▶ WHAT THE EXERCISE ASKS
What is needed is an exact repetition of the lines below, from the first one through the one holding "Bonus points for", with no pictures and nothing else.

▶ RECORDS
************
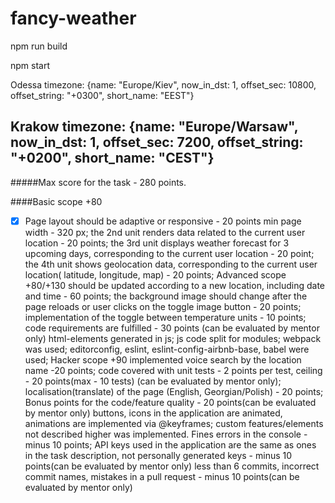 # fancy-weather

npm run build

npm start

Odessa
timezone: {name: "Europe/Kiev", now_in_dst: 1, offset_sec: 10800, offset_string: "+0300", short_name: "EEST"}


Krakow
    timezone: {name: "Europe/Warsaw", now_in_dst: 1, offset_sec: 7200, offset_string: "+0200", short_name: "CEST"}
-------
#####Max score for the task - 280 points.

####Basic scope +80
 -[x] Page layout should be adaptive or responsive - 20 points
min page width - 320 px;
the 2nd unit renders data related to the current user location - 20 points;
the 3rd unit displays weather forecast for 3 upcoming days, corresponding to the current user location - 20 point;
the 4th unit shows geolocation data, corresponding to the current user location( latitude, longitude, map) - 20 points;
Advanced scope +80/+130
should be updated according to a new location, including date and time - 60 points;
the background image should change after the page reloads or user clicks on the toggle image button - 20 points;
implementation of the toggle between temperature units - 10 points;
code requirements are fulfilled - 30 points (can be evaluated by mentor only)
html-elements generated in js;
js code split for modules;
webpack was used;
editorconfig, eslint, eslint-config-airbnb-base, babel were used;
Hacker scope +90
implemented voice search by the location name -20 points;
code covered with unit tests - 2 points per test, ceiling - 20 points(max - 10 tests) (can be evaluated by mentor only);
localisation(translate) of the page (English, Georgian/Polish) - 20 points;
Bonus points for the code/feature quality - 20 points(can be evaluated by mentor only)
buttons, icons in the application are animated, animations are implemented via @keyframes;
custom features/elements not described higher was implemented.
Fines
errors in the console - minus 10 points;
API keys used in the application are the same as ones in the task description, not personally generated keys - minus 10 points(can be evaluated by mentor only)
less than 6 commits, incorrect commit names, mistakes in a pull request - minus 10 points(can be evaluated by mentor only)
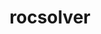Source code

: ---
title: "rocsolver"
layout: cache
categories: [package, develop]
meta: {"compilers": ["gcc@11.4.0", "gcc@13.2.0"], "num_specs": 24, "num_specs_by_stack": {"e4s": 11, "ml-linux-x86_64-rocm": 13, "root": 24}, "oss": ["ubuntu22.04", "ubuntu24.04"], "platforms": ["linux"], "stacks": ["e4s", "ml-linux-x86_64-rocm", "root"], "targets": ["x86_64_v3"], "versions": ["6.1.2", "6.3.2", "6.3.3"]}
spec_details: [{"compiler": "gcc@11.4.0", "hash": "2o3inf723fxupptxnlk7nszes4xrkk7o", "os": "ubuntu22.04", "platform": "linux", "size": "-", "stacks": ["e4s", "root"], "target": "x86_64_v3", "variants": ["amdgpu_target:=auto", "~asan", "build_system=cmake", "build_type=Release", "generator=make", "~ipo", "+optimal"], "versions": ["6.3.3"]}, {"compiler": "gcc@11.4.0", "hash": "2ugsf5ushmwndxhpcu4tsfhivyxzt7uc", "os": "ubuntu22.04", "platform": "linux", "size": "-", "stacks": ["e4s", "root"], "target": "x86_64_v3", "variants": ["amdgpu_target:=auto", "~asan", "build_system=cmake", "build_type=Release", "generator=make", "~ipo", "+optimal"], "versions": ["6.3.3"]}, {"compiler": "gcc@11.4.0", "hash": "4xe3yilapimdilabweob7jlh7ryefj7z", "os": "ubuntu22.04", "platform": "linux", "size": "-", "stacks": ["e4s", "root"], "target": "x86_64_v3", "variants": ["amdgpu_target:=auto", "~asan", "build_system=cmake", "build_type=Release", "generator=make", "~ipo", "+optimal"], "versions": ["6.3.3"]}, {"compiler": "gcc@13.2.0", "hash": "65su65747dzvsbjtf4hr6jx2eyozi5dt", "os": "ubuntu24.04", "platform": "linux", "size": "-", "stacks": ["ml-linux-x86_64-rocm", "root"], "target": "x86_64_v3", "variants": ["amdgpu_target:=gfx90a", "~asan", "build_system=cmake", "build_type=Release", "generator=make", "~ipo", "+optimal"], "versions": ["6.1.2"]}, {"compiler": "gcc@13.2.0", "hash": "daaugfib5as44v6x34koveflpre2xlip", "os": "ubuntu24.04", "platform": "linux", "size": "-", "stacks": ["ml-linux-x86_64-rocm", "root"], "target": "x86_64_v3", "variants": ["amdgpu_target:=gfx90a", "~asan", "build_system=cmake", "build_type=Release", "generator=make", "~ipo", "+optimal"], "versions": ["6.1.2"]}, {"compiler": "gcc@13.2.0", "hash": "dirknvqcmqrnadzm66m6fvzm5io2spnw", "os": "ubuntu24.04", "platform": "linux", "size": "-", "stacks": ["ml-linux-x86_64-rocm", "root"], "target": "x86_64_v3", "variants": ["amdgpu_target:=gfx90a", "~asan", "build_system=cmake", "build_type=Release", "generator=make", "~ipo", "+optimal"], "versions": ["6.1.2"]}, {"compiler": "gcc@13.2.0", "hash": "djefd4j7d3uiyi47kn3a5mpj2leidorl", "os": "ubuntu24.04", "platform": "linux", "size": "-", "stacks": ["ml-linux-x86_64-rocm", "root"], "target": "x86_64_v3", "variants": ["amdgpu_target:=gfx90a", "~asan", "build_system=cmake", "build_type=Release", "generator=make", "~ipo", "+optimal"], "versions": ["6.1.2"]}, {"compiler": "gcc@11.4.0", "hash": "drm5qn46c4or5wouphhxw4odoubph76x", "os": "ubuntu22.04", "platform": "linux", "size": "-", "stacks": ["e4s", "root"], "target": "x86_64_v3", "variants": ["amdgpu_target:=auto", "~asan", "build_system=cmake", "build_type=Release", "generator=make", "~ipo", "+optimal"], "versions": ["6.3.2"]}, {"compiler": "gcc@13.2.0", "hash": "eczqcvnr2twilnywbd6bjrviyksrg2gg", "os": "ubuntu24.04", "platform": "linux", "size": "-", "stacks": ["ml-linux-x86_64-rocm", "root"], "target": "x86_64_v3", "variants": ["amdgpu_target:=gfx90a", "~asan", "build_system=cmake", "build_type=Release", "generator=make", "~ipo", "+optimal"], "versions": ["6.1.2"]}, {"compiler": "gcc@11.4.0", "hash": "ekdxrl3u2odti4g6rocvyqrjum7kmebu", "os": "ubuntu22.04", "platform": "linux", "size": "-", "stacks": ["e4s", "root"], "target": "x86_64_v3", "variants": ["amdgpu_target:=auto", "~asan", "build_system=cmake", "build_type=Release", "generator=make", "~ipo", "+optimal"], "versions": ["6.3.3"]}, {"compiler": "gcc@11.4.0", "hash": "fozvoqo6biqzgzkyyrcccvj3fdqkzzhv", "os": "ubuntu22.04", "platform": "linux", "size": "-", "stacks": ["e4s", "root"], "target": "x86_64_v3", "variants": ["amdgpu_target:=auto", "~asan", "build_system=cmake", "build_type=Release", "generator=make", "~ipo", "+optimal"], "versions": ["6.3.3"]}, {"compiler": "gcc@11.4.0", "hash": "h6wqb5rtzaerbvdpqlmjxp5bkyhvqhxi", "os": "ubuntu22.04", "platform": "linux", "size": "-", "stacks": ["e4s", "root"], "target": "x86_64_v3", "variants": ["amdgpu_target:=auto", "~asan", "build_system=cmake", "build_type=Release", "generator=make", "~ipo", "+optimal"], "versions": ["6.3.3"]}, {"compiler": "gcc@11.4.0", "hash": "jl64mcb4jgqpyrlwnfyr547ejbruxwi7", "os": "ubuntu22.04", "platform": "linux", "size": "-", "stacks": ["e4s", "root"], "target": "x86_64_v3", "variants": ["amdgpu_target:=auto", "~asan", "build_system=cmake", "build_type=Release", "generator=make", "~ipo", "+optimal"], "versions": ["6.3.3"]}, {"compiler": "gcc@13.2.0", "hash": "luxkxjo3vzk2i26xsvzlujgs5htgyf7w", "os": "ubuntu24.04", "platform": "linux", "size": "-", "stacks": ["ml-linux-x86_64-rocm", "root"], "target": "x86_64_v3", "variants": ["amdgpu_target:=gfx90a", "~asan", "build_system=cmake", "build_type=Release", "generator=make", "~ipo", "+optimal"], "versions": ["6.1.2"]}, {"compiler": "gcc@13.2.0", "hash": "mdponaizbqb7kwjleh4pt5urmum4mgik", "os": "ubuntu24.04", "platform": "linux", "size": "-", "stacks": ["ml-linux-x86_64-rocm", "root"], "target": "x86_64_v3", "variants": ["amdgpu_target:=gfx90a", "~asan", "build_system=cmake", "build_type=Release", "generator=make", "~ipo", "+optimal"], "versions": ["6.1.2"]}, {"compiler": "gcc@11.4.0", "hash": "o2ckyza3akerlki73hylyi57qv7q5uqj", "os": "ubuntu22.04", "platform": "linux", "size": "-", "stacks": ["e4s", "root"], "target": "x86_64_v3", "variants": ["amdgpu_target:=auto", "~asan", "build_system=cmake", "build_type=Release", "generator=make", "~ipo", "+optimal"], "versions": ["6.3.3"]}, {"compiler": "gcc@13.2.0", "hash": "osgzcdlgpkcuu6sozoaf7adw3sagju42", "os": "ubuntu24.04", "platform": "linux", "size": "-", "stacks": ["ml-linux-x86_64-rocm", "root"], "target": "x86_64_v3", "variants": ["amdgpu_target:=gfx90a", "~asan", "build_system=cmake", "build_type=Release", "generator=make", "~ipo", "+optimal"], "versions": ["6.1.2"]}, {"compiler": "gcc@11.4.0", "hash": "phpcqh2v35pf7ept7qtn4janla4smsxg", "os": "ubuntu22.04", "platform": "linux", "size": "-", "stacks": ["e4s", "root"], "target": "x86_64_v3", "variants": ["amdgpu_target:=auto", "~asan", "build_system=cmake", "build_type=Release", "generator=make", "~ipo", "+optimal"], "versions": ["6.3.2"]}, {"compiler": "gcc@13.2.0", "hash": "sji3vxpo6eaxshwiwbnzcx7oyjuw5wy6", "os": "ubuntu24.04", "platform": "linux", "size": "-", "stacks": ["ml-linux-x86_64-rocm", "root"], "target": "x86_64_v3", "variants": ["amdgpu_target:=gfx90a", "~asan", "build_system=cmake", "build_type=Release", "generator=make", "~ipo", "+optimal"], "versions": ["6.1.2"]}, {"compiler": "gcc@13.2.0", "hash": "v5tt3darmmk3yeeydomciq67wlox4p3m", "os": "ubuntu24.04", "platform": "linux", "size": "-", "stacks": ["ml-linux-x86_64-rocm", "root"], "target": "x86_64_v3", "variants": ["amdgpu_target:=gfx90a", "~asan", "build_system=cmake", "build_type=Release", "generator=make", "~ipo", "+optimal"], "versions": ["6.1.2"]}, {"compiler": "gcc@13.2.0", "hash": "vgmwvk4wnyt2rk37b7xbdx3u2uqd674t", "os": "ubuntu24.04", "platform": "linux", "size": "-", "stacks": ["ml-linux-x86_64-rocm", "root"], "target": "x86_64_v3", "variants": ["amdgpu_target:=gfx90a", "~asan", "build_system=cmake", "build_type=Release", "generator=make", "~ipo", "+optimal"], "versions": ["6.1.2"]}, {"compiler": "gcc@13.2.0", "hash": "vxqstqhr7iwrzxpx5zb662p6mo4idexo", "os": "ubuntu24.04", "platform": "linux", "size": "-", "stacks": ["ml-linux-x86_64-rocm", "root"], "target": "x86_64_v3", "variants": ["amdgpu_target:=gfx90a", "~asan", "build_system=cmake", "build_type=Release", "generator=make", "~ipo", "+optimal"], "versions": ["6.1.2"]}, {"compiler": "gcc@13.2.0", "hash": "wvrhpi77nlaonu5u3w5byg6uafr6uqss", "os": "ubuntu24.04", "platform": "linux", "size": "-", "stacks": ["ml-linux-x86_64-rocm", "root"], "target": "x86_64_v3", "variants": ["amdgpu_target:=gfx90a", "~asan", "build_system=cmake", "build_type=Release", "generator=make", "~ipo", "+optimal"], "versions": ["6.1.2"]}, {"compiler": "gcc@11.4.0", "hash": "zpgtywnvwcp2j2xhhmmrmhmvhzufyt2n", "os": "ubuntu22.04", "platform": "linux", "size": "-", "stacks": ["e4s", "root"], "target": "x86_64_v3", "variants": ["amdgpu_target:=auto", "~asan", "build_system=cmake", "build_type=Release", "generator=make", "~ipo", "+optimal"], "versions": ["6.3.3"]}]
---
************
▶ ANSWER SECTION
 # fancy-weather

npm run build

npm start

Odessa
timezone: {name: "Europe/Kiev", now_in_dst: 1, offset_sec: 10800, offset_string: "+0300", short_name: "EEST"}


Krakow
    timezone: {name: "Europe/Warsaw", now_in_dst: 1, offset_sec: 7200, offset_string: "+0200", short_name: "CEST"}
-------
#####Max score for the task - 280 points.

####Basic scope +80
 -[x] Page layout should be adaptive or responsive - 20 points
min page width - 320 px;
the 2nd unit renders data related to the current user location - 20 points;
the 3rd unit displays weather forecast for 3 upcoming days, corresponding to the current user location - 20 point;
the 4th unit shows geolocation data, corresponding to the current user location( latitude, longitude, map) - 20 points;
Advanced scope +80/+130
should be updated according to a new location, including date and time - 60 points;
the background image should change after the page reloads or user clicks on the toggle image button - 20 points;
implementation of the toggle between temperature units - 10 points;
code requirements are fulfilled - 30 points (can be evaluated by mentor only)
html-elements generated in js;
js code split for modules;
webpack was used;
editorconfig, eslint, eslint-config-airbnb-base, babel were used;
Hacker scope +90
implemented voice search by the location name -20 points;
code covered with unit tests - 2 points per test, ceiling - 20 points(max - 10 tests) (can be evaluated by mentor only);
localisation(translate) of the page (English, Georgian/Polish) - 20 points;
Bonus points for the code/feature quality - 20 points(can be evaluated by mentor only)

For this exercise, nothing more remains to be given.